The angles EFA and EGA were both constructed as right angles, the angles FAE and GAE are the halves of a bisected angle, and of course AE is congruent to itself. Thus, the triangles FAE and GAE are congruent.

EB is congruent to EC, because they are corresponding parts of the congruent triangles EDB and EDC. Likewise, FE and GE are corresponding parts of FAE and GAE. Since the angles BFE and CGE are right angles, it follows that FEB and GEC are congruent (angle-side-side sufficing in the special case of a right angle).

Now, AF and AG are corresponding parts of FAE and GAE, and FB and GC are corresponding parts of FEB and GEC. Since AF=AG and FB=GC, AF+FB=AG+GC. Thus, AB=AC.

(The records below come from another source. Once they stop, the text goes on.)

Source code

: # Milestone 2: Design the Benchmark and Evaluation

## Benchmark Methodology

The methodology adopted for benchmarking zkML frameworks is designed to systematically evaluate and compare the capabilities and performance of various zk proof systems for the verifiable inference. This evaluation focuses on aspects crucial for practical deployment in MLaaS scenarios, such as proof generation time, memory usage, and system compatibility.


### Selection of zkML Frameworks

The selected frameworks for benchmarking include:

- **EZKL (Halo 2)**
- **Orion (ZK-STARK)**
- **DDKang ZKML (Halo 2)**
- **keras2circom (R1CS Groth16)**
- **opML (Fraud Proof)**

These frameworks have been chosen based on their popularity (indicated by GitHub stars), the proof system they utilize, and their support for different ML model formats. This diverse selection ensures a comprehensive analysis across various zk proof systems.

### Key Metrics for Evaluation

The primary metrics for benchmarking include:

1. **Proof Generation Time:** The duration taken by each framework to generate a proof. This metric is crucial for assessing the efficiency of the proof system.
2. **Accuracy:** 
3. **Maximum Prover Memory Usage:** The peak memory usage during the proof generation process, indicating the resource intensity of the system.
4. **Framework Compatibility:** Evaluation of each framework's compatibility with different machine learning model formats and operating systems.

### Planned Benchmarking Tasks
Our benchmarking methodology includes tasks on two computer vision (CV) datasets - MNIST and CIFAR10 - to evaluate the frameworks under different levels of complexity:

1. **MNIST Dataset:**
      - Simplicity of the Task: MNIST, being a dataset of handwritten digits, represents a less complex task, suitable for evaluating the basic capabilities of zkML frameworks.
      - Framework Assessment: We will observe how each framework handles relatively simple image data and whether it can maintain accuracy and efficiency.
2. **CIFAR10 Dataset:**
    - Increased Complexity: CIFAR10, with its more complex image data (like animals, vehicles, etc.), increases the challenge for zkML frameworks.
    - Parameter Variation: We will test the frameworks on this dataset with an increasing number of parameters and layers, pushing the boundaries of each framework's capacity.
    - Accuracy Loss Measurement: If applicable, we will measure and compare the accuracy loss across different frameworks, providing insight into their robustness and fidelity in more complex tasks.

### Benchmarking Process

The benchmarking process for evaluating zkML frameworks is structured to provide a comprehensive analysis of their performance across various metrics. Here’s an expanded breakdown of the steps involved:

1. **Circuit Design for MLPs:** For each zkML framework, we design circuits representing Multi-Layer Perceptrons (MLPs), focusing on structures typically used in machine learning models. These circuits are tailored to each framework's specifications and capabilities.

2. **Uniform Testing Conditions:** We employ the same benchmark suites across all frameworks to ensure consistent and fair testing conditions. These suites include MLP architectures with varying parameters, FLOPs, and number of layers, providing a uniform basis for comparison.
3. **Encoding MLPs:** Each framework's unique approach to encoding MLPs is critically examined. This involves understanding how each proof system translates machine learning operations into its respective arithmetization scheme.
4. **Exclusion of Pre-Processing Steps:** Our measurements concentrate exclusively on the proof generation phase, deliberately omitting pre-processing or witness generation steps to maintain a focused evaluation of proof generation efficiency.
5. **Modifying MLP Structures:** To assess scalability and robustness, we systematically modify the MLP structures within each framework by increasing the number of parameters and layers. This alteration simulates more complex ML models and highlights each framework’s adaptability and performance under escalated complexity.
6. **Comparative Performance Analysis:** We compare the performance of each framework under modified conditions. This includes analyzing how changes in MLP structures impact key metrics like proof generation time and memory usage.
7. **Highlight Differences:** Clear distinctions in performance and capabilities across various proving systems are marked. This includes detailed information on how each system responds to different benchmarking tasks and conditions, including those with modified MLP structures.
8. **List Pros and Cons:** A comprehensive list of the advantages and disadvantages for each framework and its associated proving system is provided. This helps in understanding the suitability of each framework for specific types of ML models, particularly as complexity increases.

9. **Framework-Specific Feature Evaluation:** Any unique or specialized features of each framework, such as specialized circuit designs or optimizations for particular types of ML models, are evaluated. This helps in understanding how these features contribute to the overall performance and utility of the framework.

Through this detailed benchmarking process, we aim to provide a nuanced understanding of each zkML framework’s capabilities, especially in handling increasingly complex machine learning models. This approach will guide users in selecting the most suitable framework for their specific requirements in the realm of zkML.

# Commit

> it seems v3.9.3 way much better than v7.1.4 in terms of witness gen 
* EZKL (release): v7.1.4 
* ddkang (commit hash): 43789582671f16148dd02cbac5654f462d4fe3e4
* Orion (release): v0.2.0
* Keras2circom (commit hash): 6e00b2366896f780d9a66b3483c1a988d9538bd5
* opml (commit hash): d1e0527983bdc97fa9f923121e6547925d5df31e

As a corolloary, it's simple to show that all triangles are equilateral, because it can be shown by the same method that AB=BC and BC=AC.

So, what's wrong with the proof? You won't find anything wrong by going over the above description step-by-step. Every step is valid. Even the angle-side-side part, which tends to alarm students who remember it as the one triplet that doesn't work for proving congruence of triangles, is in fact valid when the angle is a right angle. If you want to work out the error for yourself, stop reading now.

The problem is in the unstated assumption that F is between A and B, and G is between A and C. In a scalene triangle, these will not both be true. One of them will lie outside the triangle altogether. If it's F, then AB will be the difference between AF and FB, not the sum. E will also lie outside the triangle, but this does not affect the proof.